The welcome ebb of inflation
For 2023 and the rest of the quinquennium, the executive has not yet disclosed specific forecasts. But the stability programme, the budgetary roadmap which is the subject of a debate in the National Assembly on Tuesday (before the Senate on Wednesday), gives interesting elements on the growing cost to come of a debt which represents today nearly 112% of GDP.

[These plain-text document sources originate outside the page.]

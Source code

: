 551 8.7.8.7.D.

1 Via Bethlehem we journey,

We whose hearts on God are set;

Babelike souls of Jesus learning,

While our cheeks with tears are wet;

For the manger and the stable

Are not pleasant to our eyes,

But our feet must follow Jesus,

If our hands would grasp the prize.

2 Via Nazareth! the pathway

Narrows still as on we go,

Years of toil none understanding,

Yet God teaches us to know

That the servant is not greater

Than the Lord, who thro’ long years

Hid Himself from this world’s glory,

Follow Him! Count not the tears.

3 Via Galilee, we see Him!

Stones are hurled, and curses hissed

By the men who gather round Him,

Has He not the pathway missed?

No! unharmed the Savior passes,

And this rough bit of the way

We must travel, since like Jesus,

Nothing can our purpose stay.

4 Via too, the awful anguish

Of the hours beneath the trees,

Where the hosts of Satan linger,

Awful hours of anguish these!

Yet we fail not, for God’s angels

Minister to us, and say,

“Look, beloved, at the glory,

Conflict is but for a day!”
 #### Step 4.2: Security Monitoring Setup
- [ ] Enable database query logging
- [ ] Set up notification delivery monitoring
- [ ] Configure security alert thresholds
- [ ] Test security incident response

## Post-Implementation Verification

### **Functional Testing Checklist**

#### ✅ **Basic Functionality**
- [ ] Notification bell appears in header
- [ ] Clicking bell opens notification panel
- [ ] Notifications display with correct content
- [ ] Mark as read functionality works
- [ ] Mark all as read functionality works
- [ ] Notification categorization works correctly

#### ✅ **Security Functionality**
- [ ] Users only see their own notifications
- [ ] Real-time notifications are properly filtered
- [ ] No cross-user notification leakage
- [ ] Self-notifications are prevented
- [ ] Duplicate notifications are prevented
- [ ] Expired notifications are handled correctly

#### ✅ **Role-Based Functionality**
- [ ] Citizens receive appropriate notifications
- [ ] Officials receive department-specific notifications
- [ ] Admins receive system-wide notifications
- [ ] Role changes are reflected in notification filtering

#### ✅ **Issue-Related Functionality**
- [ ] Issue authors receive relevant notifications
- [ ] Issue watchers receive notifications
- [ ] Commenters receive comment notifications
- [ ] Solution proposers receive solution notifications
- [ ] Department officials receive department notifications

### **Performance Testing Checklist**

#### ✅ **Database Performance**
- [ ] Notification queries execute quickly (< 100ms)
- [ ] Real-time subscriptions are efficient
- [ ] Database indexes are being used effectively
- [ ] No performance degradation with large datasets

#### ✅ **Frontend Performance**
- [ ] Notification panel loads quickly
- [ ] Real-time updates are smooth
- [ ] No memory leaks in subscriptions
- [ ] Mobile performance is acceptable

Next year, Bercy paradoxically anticipates a decline in the overall interest charge, to 1.6% of GDP against 1.8% this year. The expected decrease in inflation in France (+3.2% expected next year, after +5% this year) and in the euro zone would in fact make it possible to significantly reduce the bill for indexed securities. A pendulum effect with the movement observed this year which should more than offset the growing impact of the rise in interest rates: in its macroeconomic scenario, the Ministry of Finance is counting on ten-year rates for the French debt at 2 .6% at the end of 2023 (i.e. twice today).
France on a crest line
But then, this interest charge would increase throughout the five-year period under the double effect of the rise in rates which would continue (Bercy puts forward the hypothesis of a regular continuation of the rise in rates, up to 3% in 2027) and the refinancing of bonds issued at a time when interest rates were still negative. Knowing that the average maturity of French debt securities is around eight years.
The overall public debt interest burden would thus rise to 2.1% of GDP in 2027, indicates the stability programme, against 1.4% (at its lowest) in 2021. A significant impact therefore, which will reduce budgetary leeway for other public policies.
But an impact that would remain relatively contained as a proportion of GDP, thanks to a robust growth forecast, moderate inflation and a return of the deficit to below 3% at the end of the five-year term. With a public debt close to 112% of GDP throughout the legislature, according to figures from the executive, France will however remain vulnerable in the event of a strong shock on the financial markets.